● TASK OBJECTIVE
Word-for-word transcription is needed for all of the entries.

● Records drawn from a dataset
# # # #

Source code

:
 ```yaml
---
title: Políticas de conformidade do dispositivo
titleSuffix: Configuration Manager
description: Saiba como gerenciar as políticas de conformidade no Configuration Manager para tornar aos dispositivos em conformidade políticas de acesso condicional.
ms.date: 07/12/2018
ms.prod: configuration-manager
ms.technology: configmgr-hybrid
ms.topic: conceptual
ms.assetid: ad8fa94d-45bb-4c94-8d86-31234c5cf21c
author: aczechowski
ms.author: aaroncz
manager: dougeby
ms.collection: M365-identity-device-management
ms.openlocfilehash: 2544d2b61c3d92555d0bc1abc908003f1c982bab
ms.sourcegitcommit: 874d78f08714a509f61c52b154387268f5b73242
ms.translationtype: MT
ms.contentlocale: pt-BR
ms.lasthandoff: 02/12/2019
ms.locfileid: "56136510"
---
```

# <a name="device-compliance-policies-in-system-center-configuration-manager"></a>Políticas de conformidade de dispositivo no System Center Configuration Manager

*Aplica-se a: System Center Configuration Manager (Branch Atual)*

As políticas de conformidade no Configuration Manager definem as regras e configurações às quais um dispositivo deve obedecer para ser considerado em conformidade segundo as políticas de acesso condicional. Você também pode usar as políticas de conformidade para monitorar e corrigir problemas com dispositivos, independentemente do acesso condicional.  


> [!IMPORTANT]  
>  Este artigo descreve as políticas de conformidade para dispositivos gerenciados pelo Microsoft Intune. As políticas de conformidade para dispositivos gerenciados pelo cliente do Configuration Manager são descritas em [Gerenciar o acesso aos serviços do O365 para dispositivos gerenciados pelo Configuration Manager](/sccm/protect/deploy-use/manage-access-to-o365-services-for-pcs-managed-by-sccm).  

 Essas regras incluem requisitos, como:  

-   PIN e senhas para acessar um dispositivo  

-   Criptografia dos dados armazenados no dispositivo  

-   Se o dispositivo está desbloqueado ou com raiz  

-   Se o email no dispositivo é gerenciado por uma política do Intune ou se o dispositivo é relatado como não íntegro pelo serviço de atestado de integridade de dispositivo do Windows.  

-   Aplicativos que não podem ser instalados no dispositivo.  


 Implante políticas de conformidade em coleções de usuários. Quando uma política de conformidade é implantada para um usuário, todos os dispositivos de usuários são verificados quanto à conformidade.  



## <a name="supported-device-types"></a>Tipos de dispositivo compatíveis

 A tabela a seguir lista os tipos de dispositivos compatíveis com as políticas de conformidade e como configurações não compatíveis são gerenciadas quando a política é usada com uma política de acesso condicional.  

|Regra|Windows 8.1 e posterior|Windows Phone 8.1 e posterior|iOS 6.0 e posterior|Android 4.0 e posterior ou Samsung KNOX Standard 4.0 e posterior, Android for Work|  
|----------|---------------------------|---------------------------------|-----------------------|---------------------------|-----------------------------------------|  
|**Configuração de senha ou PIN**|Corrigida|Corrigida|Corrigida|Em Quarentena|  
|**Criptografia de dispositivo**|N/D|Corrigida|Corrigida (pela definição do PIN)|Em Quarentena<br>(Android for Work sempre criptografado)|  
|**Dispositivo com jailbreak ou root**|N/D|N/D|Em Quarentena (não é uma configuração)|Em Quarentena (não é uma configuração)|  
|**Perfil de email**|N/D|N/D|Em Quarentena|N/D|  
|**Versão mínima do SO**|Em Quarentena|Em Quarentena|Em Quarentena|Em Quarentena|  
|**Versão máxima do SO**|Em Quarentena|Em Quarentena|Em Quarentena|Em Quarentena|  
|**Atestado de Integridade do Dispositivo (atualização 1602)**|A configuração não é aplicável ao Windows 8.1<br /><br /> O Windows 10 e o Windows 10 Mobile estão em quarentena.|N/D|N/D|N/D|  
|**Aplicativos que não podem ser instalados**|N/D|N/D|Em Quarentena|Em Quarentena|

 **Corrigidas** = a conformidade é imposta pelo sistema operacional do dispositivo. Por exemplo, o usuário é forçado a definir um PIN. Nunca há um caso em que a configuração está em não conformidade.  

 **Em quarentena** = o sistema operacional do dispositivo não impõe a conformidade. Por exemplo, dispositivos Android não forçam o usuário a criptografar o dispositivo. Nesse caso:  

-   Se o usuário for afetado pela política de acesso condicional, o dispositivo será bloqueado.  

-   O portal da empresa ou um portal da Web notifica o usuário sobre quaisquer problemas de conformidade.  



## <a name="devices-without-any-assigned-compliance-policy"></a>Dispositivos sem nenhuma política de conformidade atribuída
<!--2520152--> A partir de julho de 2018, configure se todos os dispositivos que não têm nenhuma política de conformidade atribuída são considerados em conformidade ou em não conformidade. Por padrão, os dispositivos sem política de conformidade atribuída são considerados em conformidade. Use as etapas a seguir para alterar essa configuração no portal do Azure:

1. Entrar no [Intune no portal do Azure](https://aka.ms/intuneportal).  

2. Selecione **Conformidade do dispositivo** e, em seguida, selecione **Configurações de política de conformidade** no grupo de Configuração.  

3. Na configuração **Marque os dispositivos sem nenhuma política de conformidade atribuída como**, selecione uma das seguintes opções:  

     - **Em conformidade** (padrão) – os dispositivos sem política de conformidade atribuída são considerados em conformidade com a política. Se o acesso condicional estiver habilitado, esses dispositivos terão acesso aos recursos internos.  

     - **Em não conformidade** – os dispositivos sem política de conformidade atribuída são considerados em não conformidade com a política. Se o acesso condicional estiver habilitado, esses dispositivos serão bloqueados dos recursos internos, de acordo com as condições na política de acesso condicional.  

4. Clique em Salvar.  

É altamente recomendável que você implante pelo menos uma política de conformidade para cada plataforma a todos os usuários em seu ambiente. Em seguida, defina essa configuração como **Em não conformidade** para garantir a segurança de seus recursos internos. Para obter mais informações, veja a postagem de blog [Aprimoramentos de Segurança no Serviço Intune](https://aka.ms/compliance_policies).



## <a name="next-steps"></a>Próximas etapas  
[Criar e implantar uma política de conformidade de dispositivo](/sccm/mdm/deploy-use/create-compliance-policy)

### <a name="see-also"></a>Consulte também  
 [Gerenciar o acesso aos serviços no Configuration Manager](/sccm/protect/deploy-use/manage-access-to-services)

# # # #

● COMPLETED TASK
Source code

:
 ```yaml
---
title: Políticas de conformidade do dispositivo
titleSuffix: Configuration Manager
description: Saiba como gerenciar as políticas de conformidade no Configuration Manager para tornar aos dispositivos em conformidade políticas de acesso condicional.
ms.date: 07/12/2018
ms.prod: configuration-manager
ms.technology: configmgr-hybrid
ms.topic: conceptual
ms.assetid: ad8fa94d-45bb-4c94-8d86-31234c5cf21c
author: aczechowski
ms.author: aaroncz
manager: dougeby
ms.collection: M365-identity-device-management
ms.openlocfilehash: 2544d2b61c3d92555d0bc1abc908003f1c982bab
ms.sourcegitcommit: 874d78f08714a509f61c52b154387268f5b73242
ms.translationtype: MT
ms.contentlocale: pt-BR
ms.lasthandoff: 02/12/2019
ms.locfileid: "56136510"
---
```

# <a name="device-compliance-policies-in-system-center-configuration-manager"></a>Políticas de conformidade de dispositivo no System Center Configuration Manager

*Aplica-se a: System Center Configuration Manager (Branch Atual)*

As políticas de conformidade no Configuration Manager definem as regras e configurações às quais um dispositivo deve obedecer para ser considerado em conformidade segundo as políticas de acesso condicional. Você também pode usar as políticas de conformidade para monitorar e corrigir problemas com dispositivos, independentemente do acesso condicional.  


> [!IMPORTANT]  
>  Este artigo descreve as políticas de conformidade para dispositivos gerenciados pelo Microsoft Intune. As políticas de conformidade para dispositivos gerenciados pelo cliente do Configuration Manager são descritas em [Gerenciar o acesso aos serviços do O365 para dispositivos gerenciados pelo Configuration Manager](/sccm/protect/deploy-use/manage-access-to-o365-services-for-pcs-managed-by-sccm).  

 Essas regras incluem requisitos, como:  

-   PIN e senhas para acessar um dispositivo  

-   Criptografia dos dados armazenados no dispositivo  

-   Se o dispositivo está desbloqueado ou com raiz  

-   Se o email no dispositivo é gerenciado por uma política do Intune ou se o dispositivo é relatado como não íntegro pelo serviço de atestado de integridade de dispositivo do Windows.  

-   Aplicativos que não podem ser instalados no dispositivo.  


 Implante políticas de conformidade em coleções de usuários. Quando uma política de conformidade é implantada para um usuário, todos os dispositivos de usuários são verificados quanto à conformidade.  



## <a name="supported-device-types"></a>Tipos de dispositivo compatíveis

 A tabela a seguir lista os tipos de dispositivos compatíveis com as políticas de conformidade e como configurações não compatíveis são gerenciadas quando a política é usada com uma política de acesso condicional.  

|Regra|Windows 8.1 e posterior|Windows Phone 8.1 e posterior|iOS 6.0 e posterior|Android 4.0 e posterior ou Samsung KNOX Standard 4.0 e posterior, Android for Work|  
|----------|---------------------------|---------------------------------|-----------------------|---------------------------|-----------------------------------------|  
|**Configuração de senha ou PIN**|Corrigida|Corrigida|Corrigida|Em Quarentena|  
|**Criptografia de dispositivo**|N/D|Corrigida|Corrigida (pela definição do PIN)|Em Quarentena<br>(Android for Work sempre criptografado)|  
|**Dispositivo com jailbreak ou root**|N/D|N/D|Em Quarentena (não é uma configuração)|Em Quarentena (não é uma configuração)|  
|**Perfil de email**|N/D|N/D|Em Quarentena|N/D|  
|**Versão mínima do SO**|Em Quarentena|Em Quarentena|Em Quarentena|Em Quarentena|  
|**Versão máxima do SO**|Em Quarentena|Em Quarentena|Em Quarentena|Em Quarentena|  
|**Atestado de Integridade do Dispositivo (atualização 1602)**|A configuração não é aplicável ao Windows 8.1<br /><br /> O Windows 10 e o Windows 10 Mobile estão em quarentena.|N/D|N/D|N/D|  
|**Aplicativos que não podem ser instalados**|N/D|N/D|Em Quarentena|Em Quarentena|

 **Corrigidas** = a conformidade é imposta pelo sistema operacional do dispositivo. Por exemplo, o usuário é forçado a definir um PIN. Nunca há um caso em que a configuração está em não conformidade.  

 **Em quarentena** = o sistema operacional do dispositivo não impõe a conformidade. Por exemplo, dispositivos Android não forçam o usuário a criptografar o dispositivo. Nesse caso:  

-   Se o usuário for afetado pela política de acesso condicional, o dispositivo será bloqueado.  

-   O portal da empresa ou um portal da Web notifica o usuário sobre quaisquer problemas de conformidade.  



## <a name="devices-without-any-assigned-compliance-policy"></a>Dispositivos sem nenhuma política de conformidade atribuída
<!--2520152--> A partir de julho de 2018, configure se todos os dispositivos que não têm nenhuma política de conformidade atribuída são considerados em conformidade ou em não conformidade. Por padrão, os dispositivos sem política de conformidade atribuída são considerados em conformidade. Use as etapas a seguir para alterar essa configuração no portal do Azure:

1. Entrar no [Intune no portal do Azure](https://aka.ms/intuneportal).  

2. Selecione **Conformidade do dispositivo** e, em seguida, selecione **Configurações de política de conformidade** no grupo de Configuração.  

3. Na configuração **Marque os dispositivos sem nenhuma política de conformidade atribuída como**, selecione uma das seguintes opções:  

     - **Em conformidade** (padrão) – os dispositivos sem política de conformidade atribuída são considerados em conformidade com a política. Se o acesso condicional estiver habilitado, esses dispositivos terão acesso aos recursos internos.  

     - **Em não conformidade** – os dispositivos sem política de conformidade atribuída são considerados em não conformidade com a política. Se o acesso condicional estiver habilitado, esses dispositivos serão bloqueados dos recursos internos, de acordo com as condições na política de acesso condicional.  

4. Clique em Salvar.  

É altamente recomendável que você implante pelo menos uma política de conformidade para cada plataforma a todos os usuários em seu ambiente. Em seguida, defina essa configuração como **Em não conformidade** para garantir a segurança de seus recursos internos. Para obter mais informações, veja a postagem de blog [Aprimoramentos de Segurança no Serviço Intune](https://aka.ms/compliance_policies).



## <a name="next-steps"></a>Próximas etapas  
[Criar e implantar uma política de conformidade de dispositivo](/sccm/mdm/deploy-use/create-compliance-policy)

### <a name="see-also"></a>Consulte também  
 [Gerenciar o acesso aos serviços no Configuration Manager](/sccm/protect/deploy-use/manage-access-to-services)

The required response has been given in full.